McPhee’s article is just as dangerous as the simplified ideals of the modern fundamentalists she is accusing. By marginalizing the Klan to a segment of the population, McPhee and others (cf. Corya, Buskirk) can blame evil on something they are not a part of. While the Klan did incorporate fundamentalist Christianity into its ideology, the movement was also part of a larger social context that extended beyond religion, and is therefore a history we all must bear. Washing our hands of an anachronistic interpretation of the past will not solve anything.

John Beeler
Indianapoli

Comments on An anachronistic interpretation
So, which Indiana religious leaders openly opposed the Klan?
by GaryS | Apr 5, 2007

OK, Mr.

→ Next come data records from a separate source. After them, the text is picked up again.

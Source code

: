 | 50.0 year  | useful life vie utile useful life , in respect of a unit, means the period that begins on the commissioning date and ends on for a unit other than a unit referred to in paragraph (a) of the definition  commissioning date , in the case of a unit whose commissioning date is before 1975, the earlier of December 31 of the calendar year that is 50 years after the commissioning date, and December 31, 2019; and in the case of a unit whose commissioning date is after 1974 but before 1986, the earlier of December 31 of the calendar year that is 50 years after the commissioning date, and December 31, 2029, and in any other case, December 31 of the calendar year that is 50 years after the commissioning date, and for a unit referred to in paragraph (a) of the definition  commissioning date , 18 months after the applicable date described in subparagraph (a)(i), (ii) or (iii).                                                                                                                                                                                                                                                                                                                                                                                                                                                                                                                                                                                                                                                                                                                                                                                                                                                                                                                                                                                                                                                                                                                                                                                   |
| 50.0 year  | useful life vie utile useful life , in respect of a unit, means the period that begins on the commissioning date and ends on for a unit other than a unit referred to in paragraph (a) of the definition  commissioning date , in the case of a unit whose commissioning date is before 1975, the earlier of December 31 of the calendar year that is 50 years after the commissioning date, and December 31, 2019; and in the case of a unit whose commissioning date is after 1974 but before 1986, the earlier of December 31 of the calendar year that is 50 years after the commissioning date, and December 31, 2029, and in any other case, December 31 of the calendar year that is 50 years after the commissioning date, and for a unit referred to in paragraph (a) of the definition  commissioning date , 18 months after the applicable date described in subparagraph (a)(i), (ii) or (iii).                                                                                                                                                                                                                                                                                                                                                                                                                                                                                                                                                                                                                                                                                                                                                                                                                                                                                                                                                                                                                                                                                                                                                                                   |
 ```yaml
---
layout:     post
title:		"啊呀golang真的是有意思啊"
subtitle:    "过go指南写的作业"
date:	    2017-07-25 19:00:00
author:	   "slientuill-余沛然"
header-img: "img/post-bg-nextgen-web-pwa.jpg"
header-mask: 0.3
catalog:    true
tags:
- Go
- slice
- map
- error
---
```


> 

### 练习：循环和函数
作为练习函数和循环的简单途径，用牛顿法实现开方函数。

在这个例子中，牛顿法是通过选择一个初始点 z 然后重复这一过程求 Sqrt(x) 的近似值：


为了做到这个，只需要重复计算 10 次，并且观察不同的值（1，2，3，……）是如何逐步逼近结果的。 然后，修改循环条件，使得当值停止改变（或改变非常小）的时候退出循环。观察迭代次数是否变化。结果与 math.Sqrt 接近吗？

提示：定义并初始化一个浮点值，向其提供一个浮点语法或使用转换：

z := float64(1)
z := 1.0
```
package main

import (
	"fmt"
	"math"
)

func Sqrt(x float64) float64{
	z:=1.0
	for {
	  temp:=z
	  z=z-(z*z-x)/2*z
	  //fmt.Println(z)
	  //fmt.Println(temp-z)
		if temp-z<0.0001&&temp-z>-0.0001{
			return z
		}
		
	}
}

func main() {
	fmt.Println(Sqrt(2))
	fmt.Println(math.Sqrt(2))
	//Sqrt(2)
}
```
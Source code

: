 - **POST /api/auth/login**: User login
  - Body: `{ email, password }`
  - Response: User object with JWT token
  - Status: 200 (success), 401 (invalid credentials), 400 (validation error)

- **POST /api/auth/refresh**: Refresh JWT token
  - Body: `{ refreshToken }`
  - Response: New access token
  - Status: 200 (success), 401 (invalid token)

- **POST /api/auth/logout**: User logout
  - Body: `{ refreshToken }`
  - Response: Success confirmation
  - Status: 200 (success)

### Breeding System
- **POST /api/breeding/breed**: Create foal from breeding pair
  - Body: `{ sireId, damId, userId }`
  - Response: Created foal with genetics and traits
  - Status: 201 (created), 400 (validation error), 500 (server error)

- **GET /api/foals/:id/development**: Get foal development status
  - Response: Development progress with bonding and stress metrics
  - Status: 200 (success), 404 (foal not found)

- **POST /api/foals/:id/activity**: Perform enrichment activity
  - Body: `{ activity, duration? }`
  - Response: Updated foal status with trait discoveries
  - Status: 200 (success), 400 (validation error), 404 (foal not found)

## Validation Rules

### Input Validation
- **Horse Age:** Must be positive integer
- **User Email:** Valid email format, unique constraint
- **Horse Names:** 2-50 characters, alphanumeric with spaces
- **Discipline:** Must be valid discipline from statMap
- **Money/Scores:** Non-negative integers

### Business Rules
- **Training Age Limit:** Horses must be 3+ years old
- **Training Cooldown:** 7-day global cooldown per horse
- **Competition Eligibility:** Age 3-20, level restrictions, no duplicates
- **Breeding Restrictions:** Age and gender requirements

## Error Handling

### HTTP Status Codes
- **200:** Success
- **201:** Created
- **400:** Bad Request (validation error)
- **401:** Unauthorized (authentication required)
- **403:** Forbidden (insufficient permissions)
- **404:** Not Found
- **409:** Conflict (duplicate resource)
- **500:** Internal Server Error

Beeler, Iet's concede that in 1920's Indiana, "the Klan's membership consisted of far more than those who identified themselves as religious." In itself, this does little to disprove H. L. Mencken's repeated taunts (mostly but not wholly satirical) that both the Anti-Saloon League and the KKK "are run by Baptist and Methodist clergymen, some retired from the sacerdotal office but all full of evangelical zeal and all extraordinarily savage and bloodthirsty." But even if most Indiana evangelical and fundamentalist church leaders of that period were not Klan supporters or collaborators, who among them openly and publicly opposed the Klan before it fell out of public favor? Or, for that matter, which of those leaders openly opposed the state's miscegenation law during that same period? While it may be an over-simplification to blame them for the Klan's rise to power, you have as yet provided no evidence that the evangelicals and fundamentalists possessed sufficient courage or compassion to stand against this tide of bigotry and racism.